_PROVIDED DATA:_

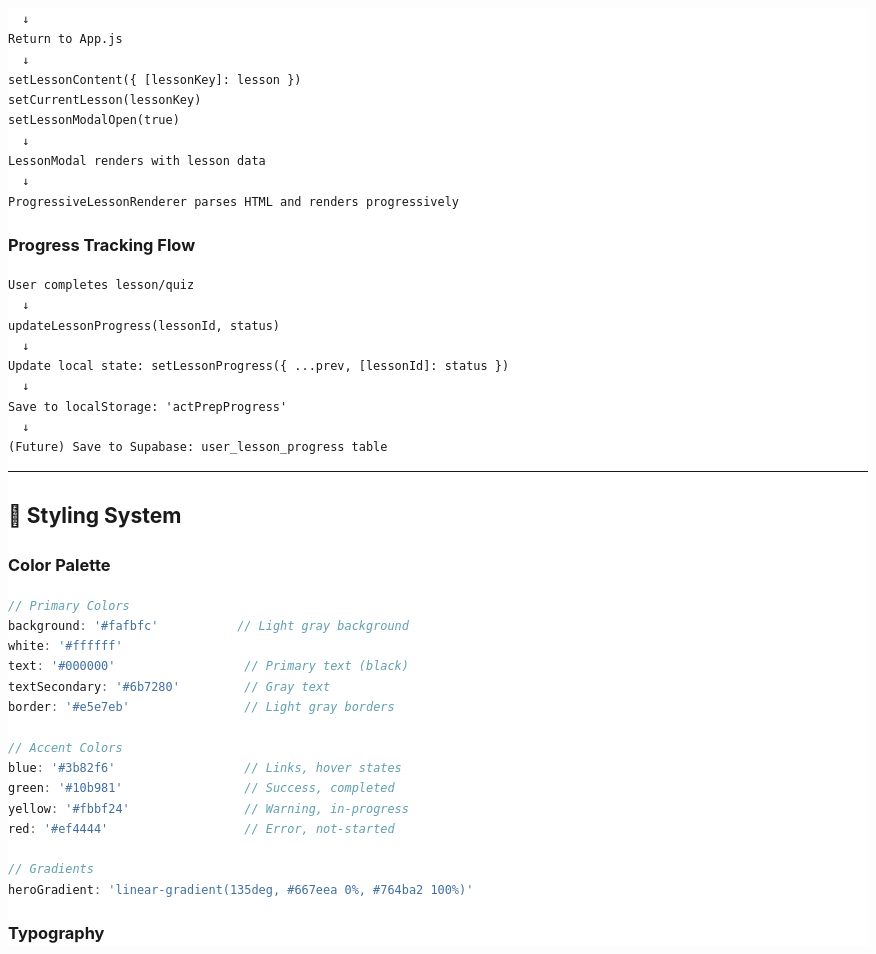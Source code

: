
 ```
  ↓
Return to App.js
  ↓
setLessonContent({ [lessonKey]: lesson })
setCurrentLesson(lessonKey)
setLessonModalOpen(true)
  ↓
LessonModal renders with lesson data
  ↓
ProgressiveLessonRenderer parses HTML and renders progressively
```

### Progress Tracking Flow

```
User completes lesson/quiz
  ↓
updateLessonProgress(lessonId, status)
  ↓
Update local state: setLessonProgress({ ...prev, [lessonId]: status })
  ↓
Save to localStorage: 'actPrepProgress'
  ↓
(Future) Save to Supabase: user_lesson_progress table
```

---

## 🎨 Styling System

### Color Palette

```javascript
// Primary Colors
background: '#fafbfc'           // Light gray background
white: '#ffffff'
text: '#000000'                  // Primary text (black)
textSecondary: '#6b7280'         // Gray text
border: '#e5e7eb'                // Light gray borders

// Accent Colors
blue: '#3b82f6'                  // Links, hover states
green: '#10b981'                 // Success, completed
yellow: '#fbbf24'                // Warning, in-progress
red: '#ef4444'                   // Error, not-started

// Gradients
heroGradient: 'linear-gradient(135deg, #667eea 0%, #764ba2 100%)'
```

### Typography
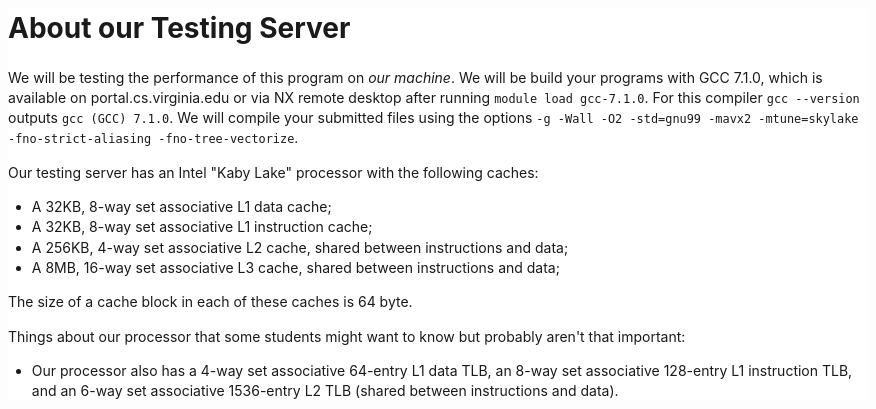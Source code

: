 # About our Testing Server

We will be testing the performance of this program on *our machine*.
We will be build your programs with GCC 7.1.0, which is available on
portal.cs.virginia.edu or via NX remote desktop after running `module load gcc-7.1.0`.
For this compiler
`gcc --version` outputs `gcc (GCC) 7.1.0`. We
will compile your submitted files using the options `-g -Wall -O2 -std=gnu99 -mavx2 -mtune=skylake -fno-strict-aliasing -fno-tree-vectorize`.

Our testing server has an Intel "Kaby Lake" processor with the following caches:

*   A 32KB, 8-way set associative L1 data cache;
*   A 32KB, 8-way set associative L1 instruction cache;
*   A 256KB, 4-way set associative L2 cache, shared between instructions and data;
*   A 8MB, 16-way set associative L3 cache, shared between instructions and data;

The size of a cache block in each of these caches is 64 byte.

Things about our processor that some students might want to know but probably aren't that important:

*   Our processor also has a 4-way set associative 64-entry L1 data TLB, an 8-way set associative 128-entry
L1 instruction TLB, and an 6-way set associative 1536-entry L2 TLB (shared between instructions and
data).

_EXERCISE DETAILS:_ For each line in the records that holds "renders", show that line as it stands.

_EXERCISE SOLUTION:_
LessonModal renders with lesson data
ProgressiveLessonRenderer parses HTML and renders progressively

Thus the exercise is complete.